**WORK REQUEST**
Your answer must be the lines of the entries below, exactly as written, from the first line through the line containing "It works only".

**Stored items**
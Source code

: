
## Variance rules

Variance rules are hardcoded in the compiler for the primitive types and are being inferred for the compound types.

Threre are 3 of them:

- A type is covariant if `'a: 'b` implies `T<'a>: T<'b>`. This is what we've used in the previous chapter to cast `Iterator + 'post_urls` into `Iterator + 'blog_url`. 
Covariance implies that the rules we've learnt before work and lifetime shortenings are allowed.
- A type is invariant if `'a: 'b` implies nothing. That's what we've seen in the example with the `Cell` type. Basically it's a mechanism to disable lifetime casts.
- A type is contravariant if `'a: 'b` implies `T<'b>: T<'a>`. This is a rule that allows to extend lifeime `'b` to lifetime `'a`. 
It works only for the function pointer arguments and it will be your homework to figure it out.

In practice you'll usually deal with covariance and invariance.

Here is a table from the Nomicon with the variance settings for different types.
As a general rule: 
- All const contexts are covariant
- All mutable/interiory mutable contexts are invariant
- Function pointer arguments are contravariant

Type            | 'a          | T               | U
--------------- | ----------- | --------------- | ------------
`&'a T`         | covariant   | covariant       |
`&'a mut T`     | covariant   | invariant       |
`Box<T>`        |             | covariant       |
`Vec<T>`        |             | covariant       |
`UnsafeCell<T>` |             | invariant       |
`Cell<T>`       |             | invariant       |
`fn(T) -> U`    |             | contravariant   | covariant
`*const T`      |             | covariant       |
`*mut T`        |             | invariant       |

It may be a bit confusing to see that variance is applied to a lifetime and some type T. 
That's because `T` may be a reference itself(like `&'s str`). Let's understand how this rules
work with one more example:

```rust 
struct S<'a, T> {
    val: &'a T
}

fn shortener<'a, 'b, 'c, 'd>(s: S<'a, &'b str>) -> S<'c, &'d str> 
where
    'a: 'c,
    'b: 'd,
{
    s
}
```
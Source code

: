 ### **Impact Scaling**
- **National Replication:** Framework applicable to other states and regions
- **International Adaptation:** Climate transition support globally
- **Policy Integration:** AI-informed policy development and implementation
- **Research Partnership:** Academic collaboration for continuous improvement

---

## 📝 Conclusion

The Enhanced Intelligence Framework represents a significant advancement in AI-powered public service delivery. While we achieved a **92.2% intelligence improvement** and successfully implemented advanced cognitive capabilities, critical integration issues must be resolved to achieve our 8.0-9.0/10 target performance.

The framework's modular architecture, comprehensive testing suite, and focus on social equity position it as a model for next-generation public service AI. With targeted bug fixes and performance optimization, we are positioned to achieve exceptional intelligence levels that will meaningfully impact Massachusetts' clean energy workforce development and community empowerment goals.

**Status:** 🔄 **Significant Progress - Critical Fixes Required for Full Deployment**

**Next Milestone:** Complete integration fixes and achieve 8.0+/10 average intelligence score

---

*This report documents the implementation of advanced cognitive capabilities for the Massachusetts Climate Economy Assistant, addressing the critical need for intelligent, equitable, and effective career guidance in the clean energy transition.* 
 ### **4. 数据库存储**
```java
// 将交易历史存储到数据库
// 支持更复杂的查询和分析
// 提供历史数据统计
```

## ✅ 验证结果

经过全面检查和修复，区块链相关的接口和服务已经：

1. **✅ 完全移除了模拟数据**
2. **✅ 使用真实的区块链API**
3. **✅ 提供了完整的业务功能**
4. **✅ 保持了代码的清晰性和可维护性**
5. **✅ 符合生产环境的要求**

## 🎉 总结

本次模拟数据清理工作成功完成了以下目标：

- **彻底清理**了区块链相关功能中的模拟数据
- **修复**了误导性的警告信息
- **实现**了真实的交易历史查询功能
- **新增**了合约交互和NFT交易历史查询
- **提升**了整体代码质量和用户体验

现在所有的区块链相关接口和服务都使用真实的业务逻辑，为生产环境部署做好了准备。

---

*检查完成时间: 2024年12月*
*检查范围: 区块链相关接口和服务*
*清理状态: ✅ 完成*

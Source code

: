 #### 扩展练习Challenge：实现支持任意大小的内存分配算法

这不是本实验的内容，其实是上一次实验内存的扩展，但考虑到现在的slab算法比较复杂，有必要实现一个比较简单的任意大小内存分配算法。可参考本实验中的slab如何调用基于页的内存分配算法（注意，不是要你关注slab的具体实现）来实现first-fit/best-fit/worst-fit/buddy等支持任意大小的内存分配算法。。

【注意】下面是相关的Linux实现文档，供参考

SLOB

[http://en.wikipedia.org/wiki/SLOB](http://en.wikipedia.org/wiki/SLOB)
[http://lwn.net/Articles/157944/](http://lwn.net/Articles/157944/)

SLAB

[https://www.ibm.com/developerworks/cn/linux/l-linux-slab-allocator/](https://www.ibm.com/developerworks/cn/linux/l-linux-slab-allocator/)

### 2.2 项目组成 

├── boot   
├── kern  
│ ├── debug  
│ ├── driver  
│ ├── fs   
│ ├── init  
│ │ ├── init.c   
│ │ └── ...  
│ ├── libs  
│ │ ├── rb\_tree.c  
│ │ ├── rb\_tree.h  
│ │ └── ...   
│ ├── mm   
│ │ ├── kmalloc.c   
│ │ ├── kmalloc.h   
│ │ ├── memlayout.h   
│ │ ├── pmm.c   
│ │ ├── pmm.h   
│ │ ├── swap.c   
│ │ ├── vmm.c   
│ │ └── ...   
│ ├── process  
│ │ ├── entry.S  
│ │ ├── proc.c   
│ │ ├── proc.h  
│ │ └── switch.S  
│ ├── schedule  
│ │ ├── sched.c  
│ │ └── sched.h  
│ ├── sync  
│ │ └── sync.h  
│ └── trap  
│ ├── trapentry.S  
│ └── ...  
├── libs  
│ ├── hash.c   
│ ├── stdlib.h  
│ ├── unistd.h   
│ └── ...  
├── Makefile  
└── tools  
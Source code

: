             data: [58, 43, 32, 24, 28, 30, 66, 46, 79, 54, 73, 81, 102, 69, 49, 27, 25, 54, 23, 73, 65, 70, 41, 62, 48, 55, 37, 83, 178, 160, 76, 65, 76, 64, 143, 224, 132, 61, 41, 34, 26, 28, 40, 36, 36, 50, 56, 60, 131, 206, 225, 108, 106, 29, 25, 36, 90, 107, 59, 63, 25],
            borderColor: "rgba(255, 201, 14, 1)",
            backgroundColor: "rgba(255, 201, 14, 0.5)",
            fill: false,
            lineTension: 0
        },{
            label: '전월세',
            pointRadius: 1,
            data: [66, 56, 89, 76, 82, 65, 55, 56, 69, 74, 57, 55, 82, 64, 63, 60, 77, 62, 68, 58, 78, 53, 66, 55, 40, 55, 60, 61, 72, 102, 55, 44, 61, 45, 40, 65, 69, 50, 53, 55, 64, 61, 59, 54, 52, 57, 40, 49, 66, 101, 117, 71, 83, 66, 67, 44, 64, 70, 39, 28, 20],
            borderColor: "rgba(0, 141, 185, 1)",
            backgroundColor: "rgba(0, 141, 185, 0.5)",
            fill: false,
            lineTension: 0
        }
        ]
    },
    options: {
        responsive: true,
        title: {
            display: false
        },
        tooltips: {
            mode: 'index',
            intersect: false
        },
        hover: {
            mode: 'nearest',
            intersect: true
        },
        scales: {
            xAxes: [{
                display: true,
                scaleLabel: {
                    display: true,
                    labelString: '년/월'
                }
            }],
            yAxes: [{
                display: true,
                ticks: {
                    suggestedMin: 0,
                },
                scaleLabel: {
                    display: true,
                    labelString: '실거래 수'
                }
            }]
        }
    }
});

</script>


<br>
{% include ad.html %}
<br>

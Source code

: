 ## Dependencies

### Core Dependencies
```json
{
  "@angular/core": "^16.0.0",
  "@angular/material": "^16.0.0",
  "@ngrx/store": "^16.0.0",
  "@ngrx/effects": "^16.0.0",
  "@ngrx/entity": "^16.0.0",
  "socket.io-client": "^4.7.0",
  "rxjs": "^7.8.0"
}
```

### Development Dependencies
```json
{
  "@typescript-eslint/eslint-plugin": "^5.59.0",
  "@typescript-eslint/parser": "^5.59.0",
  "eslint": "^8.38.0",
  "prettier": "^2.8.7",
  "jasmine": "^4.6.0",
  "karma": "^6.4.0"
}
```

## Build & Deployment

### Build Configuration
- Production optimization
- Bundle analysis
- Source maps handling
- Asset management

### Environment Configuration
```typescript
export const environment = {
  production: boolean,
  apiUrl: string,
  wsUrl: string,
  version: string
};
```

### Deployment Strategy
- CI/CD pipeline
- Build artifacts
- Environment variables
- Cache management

**TASK SOLUTION**
Source code

:
## Variance rules

Variance rules are hardcoded in the compiler for the primitive types and are being inferred for the compound types.

Threre are 3 of them:

- A type is covariant if `'a: 'b` implies `T<'a>: T<'b>`. This is what we've used in the previous chapter to cast `Iterator + 'post_urls` into `Iterator + 'blog_url`. 
Covariance implies that the rules we've learnt before work and lifetime shortenings are allowed.
- A type is invariant if `'a: 'b` implies nothing. That's what we've seen in the example with the `Cell` type. Basically it's a mechanism to disable lifetime casts.
- A type is contravariant if `'a: 'b` implies `T<'b>: T<'a>`. This is a rule that allows to extend lifeime `'b` to lifetime `'a`. 
It works only for the function pointer arguments and it will be your homework to figure it out.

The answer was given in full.